## WHAT YOU WILL DO
The output is the lines below from the one with "The Texas Tribune became" through the one with "- Beautiful Soup", both included, printed exactly and with no other line.

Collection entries
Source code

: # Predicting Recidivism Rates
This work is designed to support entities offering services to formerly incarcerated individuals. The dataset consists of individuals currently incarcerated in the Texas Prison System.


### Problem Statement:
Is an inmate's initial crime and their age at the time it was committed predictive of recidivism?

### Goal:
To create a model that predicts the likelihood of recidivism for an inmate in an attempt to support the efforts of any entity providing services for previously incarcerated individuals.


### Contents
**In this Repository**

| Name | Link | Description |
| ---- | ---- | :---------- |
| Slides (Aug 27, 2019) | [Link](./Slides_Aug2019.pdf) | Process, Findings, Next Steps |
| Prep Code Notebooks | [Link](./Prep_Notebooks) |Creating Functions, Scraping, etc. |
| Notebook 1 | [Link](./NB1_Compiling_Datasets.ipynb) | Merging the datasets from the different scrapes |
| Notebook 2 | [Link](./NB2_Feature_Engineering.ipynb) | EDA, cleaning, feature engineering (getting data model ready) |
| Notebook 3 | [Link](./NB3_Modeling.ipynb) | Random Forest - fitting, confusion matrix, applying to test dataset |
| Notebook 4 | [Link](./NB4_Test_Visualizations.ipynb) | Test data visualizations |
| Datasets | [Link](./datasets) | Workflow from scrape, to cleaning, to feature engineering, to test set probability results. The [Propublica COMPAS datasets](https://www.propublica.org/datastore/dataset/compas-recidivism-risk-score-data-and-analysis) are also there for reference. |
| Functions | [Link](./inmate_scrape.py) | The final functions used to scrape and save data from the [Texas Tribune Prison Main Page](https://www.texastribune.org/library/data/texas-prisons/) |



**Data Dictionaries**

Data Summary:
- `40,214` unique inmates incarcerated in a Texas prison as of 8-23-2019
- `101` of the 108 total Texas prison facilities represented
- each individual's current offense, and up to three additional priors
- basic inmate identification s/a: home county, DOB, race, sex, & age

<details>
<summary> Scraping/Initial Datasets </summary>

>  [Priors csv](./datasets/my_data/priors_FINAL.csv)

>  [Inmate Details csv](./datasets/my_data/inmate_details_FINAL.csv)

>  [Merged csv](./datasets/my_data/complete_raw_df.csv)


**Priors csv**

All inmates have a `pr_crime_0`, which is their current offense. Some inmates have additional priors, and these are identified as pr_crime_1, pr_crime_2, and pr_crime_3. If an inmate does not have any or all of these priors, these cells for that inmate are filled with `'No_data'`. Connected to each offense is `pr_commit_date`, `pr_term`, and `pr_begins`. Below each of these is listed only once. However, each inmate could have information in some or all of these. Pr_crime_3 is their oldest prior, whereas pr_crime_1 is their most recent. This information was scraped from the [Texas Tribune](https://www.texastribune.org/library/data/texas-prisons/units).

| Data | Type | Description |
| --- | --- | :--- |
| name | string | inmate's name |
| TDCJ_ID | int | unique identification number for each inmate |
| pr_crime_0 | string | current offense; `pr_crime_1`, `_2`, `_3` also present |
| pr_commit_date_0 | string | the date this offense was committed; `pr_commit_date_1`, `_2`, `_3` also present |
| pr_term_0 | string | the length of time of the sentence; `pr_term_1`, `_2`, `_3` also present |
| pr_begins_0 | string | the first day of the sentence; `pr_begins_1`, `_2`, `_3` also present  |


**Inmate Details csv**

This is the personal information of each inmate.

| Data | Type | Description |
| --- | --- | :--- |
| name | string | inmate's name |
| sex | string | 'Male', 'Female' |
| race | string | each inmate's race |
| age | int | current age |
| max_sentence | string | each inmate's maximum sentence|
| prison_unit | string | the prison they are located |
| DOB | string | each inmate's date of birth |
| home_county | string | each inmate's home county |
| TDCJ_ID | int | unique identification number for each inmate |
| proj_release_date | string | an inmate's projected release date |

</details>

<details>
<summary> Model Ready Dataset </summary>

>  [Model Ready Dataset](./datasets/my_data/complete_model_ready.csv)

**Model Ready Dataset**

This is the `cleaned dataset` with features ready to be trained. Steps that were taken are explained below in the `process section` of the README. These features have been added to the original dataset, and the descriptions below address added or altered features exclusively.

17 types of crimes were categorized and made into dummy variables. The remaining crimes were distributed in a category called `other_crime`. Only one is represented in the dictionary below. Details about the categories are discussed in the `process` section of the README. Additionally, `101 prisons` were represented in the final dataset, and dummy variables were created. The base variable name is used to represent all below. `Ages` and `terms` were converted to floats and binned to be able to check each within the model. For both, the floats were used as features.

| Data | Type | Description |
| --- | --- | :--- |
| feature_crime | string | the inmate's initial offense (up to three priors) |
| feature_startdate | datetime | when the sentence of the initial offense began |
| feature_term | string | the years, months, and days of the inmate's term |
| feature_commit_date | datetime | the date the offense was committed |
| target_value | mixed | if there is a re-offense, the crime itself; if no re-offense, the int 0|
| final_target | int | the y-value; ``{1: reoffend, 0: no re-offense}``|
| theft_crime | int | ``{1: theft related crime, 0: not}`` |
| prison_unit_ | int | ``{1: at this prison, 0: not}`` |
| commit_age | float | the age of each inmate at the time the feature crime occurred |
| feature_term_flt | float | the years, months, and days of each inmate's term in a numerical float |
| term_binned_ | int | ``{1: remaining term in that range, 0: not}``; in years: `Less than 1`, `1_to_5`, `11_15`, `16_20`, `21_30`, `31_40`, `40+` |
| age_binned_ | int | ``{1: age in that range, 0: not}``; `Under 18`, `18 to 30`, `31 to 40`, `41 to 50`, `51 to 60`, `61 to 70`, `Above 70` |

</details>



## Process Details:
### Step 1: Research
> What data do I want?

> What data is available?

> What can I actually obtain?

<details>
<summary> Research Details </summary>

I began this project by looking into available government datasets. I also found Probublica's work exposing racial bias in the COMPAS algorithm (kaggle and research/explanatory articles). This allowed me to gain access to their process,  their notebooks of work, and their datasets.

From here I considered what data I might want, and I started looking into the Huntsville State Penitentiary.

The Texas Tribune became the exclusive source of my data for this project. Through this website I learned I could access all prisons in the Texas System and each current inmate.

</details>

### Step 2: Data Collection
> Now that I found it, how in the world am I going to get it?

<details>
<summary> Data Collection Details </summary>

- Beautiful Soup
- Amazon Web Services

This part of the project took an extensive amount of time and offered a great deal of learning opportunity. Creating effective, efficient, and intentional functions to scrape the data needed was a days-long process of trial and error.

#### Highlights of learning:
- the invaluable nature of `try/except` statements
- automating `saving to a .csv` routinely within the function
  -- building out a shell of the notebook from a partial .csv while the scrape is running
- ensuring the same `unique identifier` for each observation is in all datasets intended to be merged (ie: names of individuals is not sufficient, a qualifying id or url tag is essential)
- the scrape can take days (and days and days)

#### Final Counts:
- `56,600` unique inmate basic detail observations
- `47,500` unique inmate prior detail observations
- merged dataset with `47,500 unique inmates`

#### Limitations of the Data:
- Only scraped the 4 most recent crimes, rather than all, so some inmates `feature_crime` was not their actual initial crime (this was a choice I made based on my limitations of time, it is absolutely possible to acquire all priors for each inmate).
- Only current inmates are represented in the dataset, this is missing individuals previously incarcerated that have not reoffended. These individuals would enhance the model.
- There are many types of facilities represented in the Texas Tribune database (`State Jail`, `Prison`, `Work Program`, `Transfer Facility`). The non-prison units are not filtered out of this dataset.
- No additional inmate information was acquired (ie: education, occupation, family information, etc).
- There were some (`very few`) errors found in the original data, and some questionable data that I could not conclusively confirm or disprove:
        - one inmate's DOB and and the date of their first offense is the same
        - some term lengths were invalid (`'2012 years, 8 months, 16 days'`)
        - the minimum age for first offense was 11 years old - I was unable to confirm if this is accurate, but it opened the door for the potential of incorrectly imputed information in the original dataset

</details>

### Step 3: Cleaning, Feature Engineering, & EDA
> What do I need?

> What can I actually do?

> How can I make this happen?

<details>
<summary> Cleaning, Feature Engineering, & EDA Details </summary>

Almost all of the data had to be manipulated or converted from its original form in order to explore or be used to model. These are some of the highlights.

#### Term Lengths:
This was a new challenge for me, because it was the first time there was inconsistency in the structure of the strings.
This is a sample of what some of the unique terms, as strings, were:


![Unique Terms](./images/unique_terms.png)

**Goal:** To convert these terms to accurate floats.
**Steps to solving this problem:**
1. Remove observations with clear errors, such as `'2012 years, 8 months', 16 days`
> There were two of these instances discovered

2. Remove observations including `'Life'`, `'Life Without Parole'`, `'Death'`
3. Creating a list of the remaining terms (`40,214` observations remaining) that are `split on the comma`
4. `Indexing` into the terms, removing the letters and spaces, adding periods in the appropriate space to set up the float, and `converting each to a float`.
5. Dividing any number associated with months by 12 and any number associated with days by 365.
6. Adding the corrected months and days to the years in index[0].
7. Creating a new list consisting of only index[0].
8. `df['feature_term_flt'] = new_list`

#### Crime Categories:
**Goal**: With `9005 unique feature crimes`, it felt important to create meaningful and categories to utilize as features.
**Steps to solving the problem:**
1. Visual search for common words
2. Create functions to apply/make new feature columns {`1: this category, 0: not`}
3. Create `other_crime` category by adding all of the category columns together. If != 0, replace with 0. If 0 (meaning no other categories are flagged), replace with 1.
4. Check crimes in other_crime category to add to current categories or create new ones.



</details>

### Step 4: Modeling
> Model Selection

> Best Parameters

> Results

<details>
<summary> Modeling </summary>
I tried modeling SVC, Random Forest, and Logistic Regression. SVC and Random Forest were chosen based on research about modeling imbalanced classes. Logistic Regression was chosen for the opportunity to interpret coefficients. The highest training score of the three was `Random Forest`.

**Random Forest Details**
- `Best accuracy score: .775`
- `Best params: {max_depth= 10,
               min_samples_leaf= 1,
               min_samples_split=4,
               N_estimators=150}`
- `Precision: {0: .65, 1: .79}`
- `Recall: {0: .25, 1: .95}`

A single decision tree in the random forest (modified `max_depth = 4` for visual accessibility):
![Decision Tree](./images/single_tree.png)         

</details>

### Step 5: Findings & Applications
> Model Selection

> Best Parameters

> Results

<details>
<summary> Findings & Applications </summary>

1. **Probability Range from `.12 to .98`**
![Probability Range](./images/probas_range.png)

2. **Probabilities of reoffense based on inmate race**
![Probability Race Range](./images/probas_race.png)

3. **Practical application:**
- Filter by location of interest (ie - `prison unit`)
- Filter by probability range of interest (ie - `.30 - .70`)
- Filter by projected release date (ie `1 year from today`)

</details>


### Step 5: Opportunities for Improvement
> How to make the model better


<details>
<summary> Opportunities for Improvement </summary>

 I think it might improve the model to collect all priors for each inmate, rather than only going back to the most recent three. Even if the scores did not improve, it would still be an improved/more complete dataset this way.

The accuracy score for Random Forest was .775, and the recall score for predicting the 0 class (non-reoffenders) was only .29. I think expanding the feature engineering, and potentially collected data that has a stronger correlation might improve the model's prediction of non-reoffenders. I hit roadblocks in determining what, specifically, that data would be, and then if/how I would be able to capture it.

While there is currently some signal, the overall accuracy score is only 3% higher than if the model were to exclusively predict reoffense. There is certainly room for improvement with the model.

## RESULT
The Texas Tribune became the exclusive source of my data for this project. Through this website I learned I could access all prisons in the Texas System and each current inmate.

</details>

### Step 2: Data Collection
> Now that I found it, how in the world am I going to get it?

<details>
<summary> Data Collection Details </summary>

- Beautiful Soup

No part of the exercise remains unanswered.